**Problem:**
Look through the data for the string "Radicais". Copy every line where it is found.

**Information provided:**
=-=-=

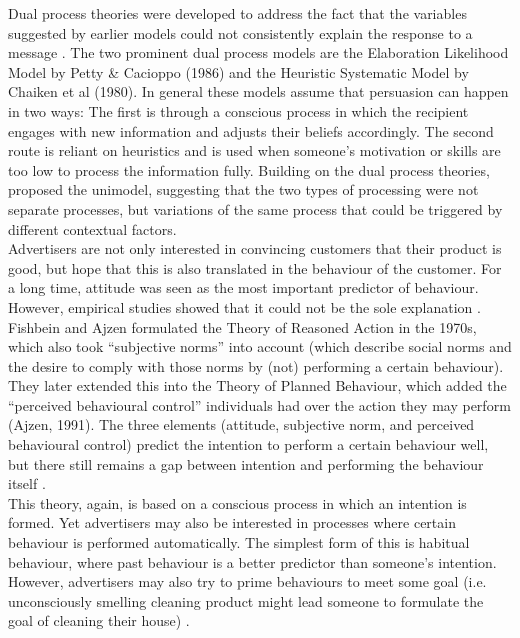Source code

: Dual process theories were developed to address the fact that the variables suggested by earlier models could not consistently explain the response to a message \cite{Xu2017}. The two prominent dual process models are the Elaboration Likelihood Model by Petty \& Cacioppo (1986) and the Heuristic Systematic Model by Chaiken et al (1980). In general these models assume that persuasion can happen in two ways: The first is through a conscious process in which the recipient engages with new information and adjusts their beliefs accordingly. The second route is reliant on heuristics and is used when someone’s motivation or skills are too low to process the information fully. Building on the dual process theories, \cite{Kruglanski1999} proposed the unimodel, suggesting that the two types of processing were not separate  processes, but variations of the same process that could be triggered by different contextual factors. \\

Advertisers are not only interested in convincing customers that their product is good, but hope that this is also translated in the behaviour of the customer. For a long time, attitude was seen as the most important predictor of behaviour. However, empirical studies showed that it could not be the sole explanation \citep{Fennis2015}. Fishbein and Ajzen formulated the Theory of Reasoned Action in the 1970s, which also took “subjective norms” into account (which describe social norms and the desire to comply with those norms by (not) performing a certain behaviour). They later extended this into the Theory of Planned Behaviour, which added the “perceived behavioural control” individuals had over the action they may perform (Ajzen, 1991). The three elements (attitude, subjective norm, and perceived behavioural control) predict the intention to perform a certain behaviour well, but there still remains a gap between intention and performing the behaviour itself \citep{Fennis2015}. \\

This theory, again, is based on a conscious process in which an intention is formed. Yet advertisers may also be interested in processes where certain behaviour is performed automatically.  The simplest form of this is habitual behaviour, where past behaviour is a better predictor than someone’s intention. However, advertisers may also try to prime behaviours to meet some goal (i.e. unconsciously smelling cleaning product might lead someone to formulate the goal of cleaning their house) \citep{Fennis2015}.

=-=-=

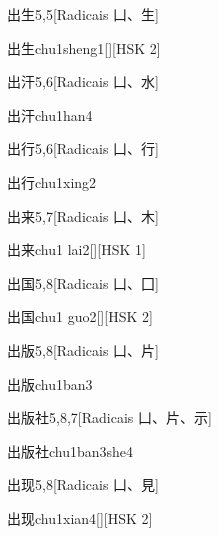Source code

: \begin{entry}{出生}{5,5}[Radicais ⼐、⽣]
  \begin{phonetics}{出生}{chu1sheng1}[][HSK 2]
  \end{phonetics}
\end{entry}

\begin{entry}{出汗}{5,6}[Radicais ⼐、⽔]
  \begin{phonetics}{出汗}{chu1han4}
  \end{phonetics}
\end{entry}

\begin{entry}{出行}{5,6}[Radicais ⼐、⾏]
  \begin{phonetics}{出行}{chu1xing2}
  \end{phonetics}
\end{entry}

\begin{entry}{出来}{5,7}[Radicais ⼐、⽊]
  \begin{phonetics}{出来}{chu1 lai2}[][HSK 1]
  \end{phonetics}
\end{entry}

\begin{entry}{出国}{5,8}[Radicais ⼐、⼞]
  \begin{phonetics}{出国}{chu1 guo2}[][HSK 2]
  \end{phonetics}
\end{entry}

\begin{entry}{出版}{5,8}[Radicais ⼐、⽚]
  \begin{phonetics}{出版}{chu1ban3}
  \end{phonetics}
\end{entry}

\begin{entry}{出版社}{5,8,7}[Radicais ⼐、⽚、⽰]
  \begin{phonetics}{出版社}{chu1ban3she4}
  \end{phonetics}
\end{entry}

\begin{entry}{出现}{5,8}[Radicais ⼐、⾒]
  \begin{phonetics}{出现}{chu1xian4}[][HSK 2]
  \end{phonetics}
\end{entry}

=-=-=

**Result below:**
: \begin{entry}{出生}{5,5}[Radicais ⼐、⽣]
\begin{entry}{出汗}{5,6}[Radicais ⼐、⽔]
\begin{entry}{出行}{5,6}[Radicais ⼐、⾏]
\begin{entry}{出来}{5,7}[Radicais ⼐、⽊]
\begin{entry}{出国}{5,8}[Radicais ⼐、⼞]
\begin{entry}{出版}{5,8}[Radicais ⼐、⽚]
\begin{entry}{出版社}{5,8,7}[Radicais ⼐、⽚、⽰]
\begin{entry}{出现}{5,8}[Radicais ⼐、⾒]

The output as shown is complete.